Extracted data entries
■ ■ ■ ■ ■ ■ ■

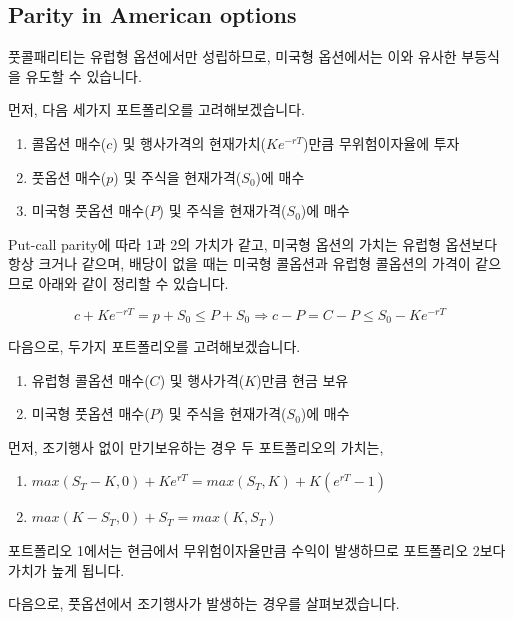 \documentclass[
  letterpaper,
  DIV=11,
  numbers=noendperiod]{scrreprt}
\providecommand{\tightlist}{%
  \setlength{\itemsep}{0pt}\setlength{\parskip}{0pt}}\usepackage{longtable,booktabs,array}
\begin{document}
\subsection*{Parity in American options}\label{sec-AmericanParity}

풋콜패리티는 유럽형 옵션에서만 성립하므로, 미국형 옵션에서는 이와 유사한
부등식을 유도할 수 있습니다.

먼저, 다음 세가지 포트폴리오를 고려해보겠습니다.

\begin{enumerate}
\def\labelenumi{\arabic{enumi}.}
\tightlist
\item
  콜옵션 매수(\(c\)) 및 행사가격의 현재가치(\(Ke^{-rT}\))만큼
  무위험이자율에 투자
\item
  풋옵션 매수(\(p\)) 및 주식을 현재가격(\(S_0\))에 매수
\item
  미국형 풋옵션 매수(\(P\)) 및 주식을 현재가격(\(S_0\))에 매수
\end{enumerate}

Put-call parity에 따라 1과 2의 가치가 같고, 미국형 옵션의 가치는 유럽형
옵션보다 항상 크거나 같으며, 배당이 없을 때는 미국형 콜옵션과 유럽형
콜옵션의 가격이 같으므로 아래와 같이 정리할 수 있습니다.

\[c+Ke^{-rT}=p+S_0\leq P+S_0\Rightarrow c-P=C-P\leq S_0-Ke^{-rT}\]

다음으로, 두가지 포트폴리오를 고려해보겠습니다.

\begin{enumerate}
\def\labelenumi{\arabic{enumi}.}
\tightlist
\item
  유럽형 콜옵션 매수(\(C\)) 및 행사가격(\(K\))만큼 현금 보유
\item
  미국형 풋옵션 매수(\(P\)) 및 주식을 현재가격(\(S_0\))에 매수
\end{enumerate}

먼저, 조기행사 없이 만기보유하는 경우 두 포트폴리오의 가치는,

\begin{enumerate}
\def\labelenumi{\arabic{enumi}.}
\tightlist
\item
  \(max(S_T-K,0)+Ke^{rT}=max(S_T,K)+K(e^{rT}-1)\)
\item
  \(max(K-S_T,0)+S_T=max(K,S_T)\)
\end{enumerate}

포트폴리오 1에서는 현금에서 무위험이자율만큼 수익이 발생하므로
포트폴리오 2보다 가치가 높게 됩니다.

다음으로, 풋옵션에서 조기행사가 발생하는 경우를 살펴보겠습니다.
\end{document}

■ ■ ■ ■ ■ ■ ■

#### TASK STATEMENT
In the answer, include exactly the lines from the line containing "부등식을 유도할 수 있습니다." through the end of the data, and nothing else.

#### EXERCISE SOLUTION
부등식을 유도할 수 있습니다.

먼저, 다음 세가지 포트폴리오를 고려해보겠습니다.

\begin{enumerate}
\def\labelenumi{\arabic{enumi}.}
\tightlist
\item
  콜옵션 매수(\(c\)) 및 행사가격의 현재가치(\(Ke^{-rT}\))만큼
  무위험이자율에 투자
\item
  풋옵션 매수(\(p\)) 및 주식을 현재가격(\(S_0\))에 매수
\item
  미국형 풋옵션 매수(\(P\)) 및 주식을 현재가격(\(S_0\))에 매수
\end{enumerate}

Put-call parity에 따라 1과 2의 가치가 같고, 미국형 옵션의 가치는 유럽형
옵션보다 항상 크거나 같으며, 배당이 없을 때는 미국형 콜옵션과 유럽형
콜옵션의 가격이 같으므로 아래와 같이 정리할 수 있습니다.

\[c+Ke^{-rT}=p+S_0\leq P+S_0\Rightarrow c-P=C-P\leq S_0-Ke^{-rT}\]

다음으로, 두가지 포트폴리오를 고려해보겠습니다.

\begin{enumerate}
\def\labelenumi{\arabic{enumi}.}
\tightlist
\item
  유럽형 콜옵션 매수(\(C\)) 및 행사가격(\(K\))만큼 현금 보유
\item
  미국형 풋옵션 매수(\(P\)) 및 주식을 현재가격(\(S_0\))에 매수
\end{enumerate}

먼저, 조기행사 없이 만기보유하는 경우 두 포트폴리오의 가치는,

\begin{enumerate}
\def\labelenumi{\arabic{enumi}.}
\tightlist
\item
  \(max(S_T-K,0)+Ke^{rT}=max(S_T,K)+K(e^{rT}-1)\)
\item
  \(max(K-S_T,0)+S_T=max(K,S_T)\)
\end{enumerate}

포트폴리오 1에서는 현금에서 무위험이자율만큼 수익이 발생하므로
포트폴리오 2보다 가치가 높게 됩니다.

다음으로, 풋옵션에서 조기행사가 발생하는 경우를 살펴보겠습니다.
\end{document}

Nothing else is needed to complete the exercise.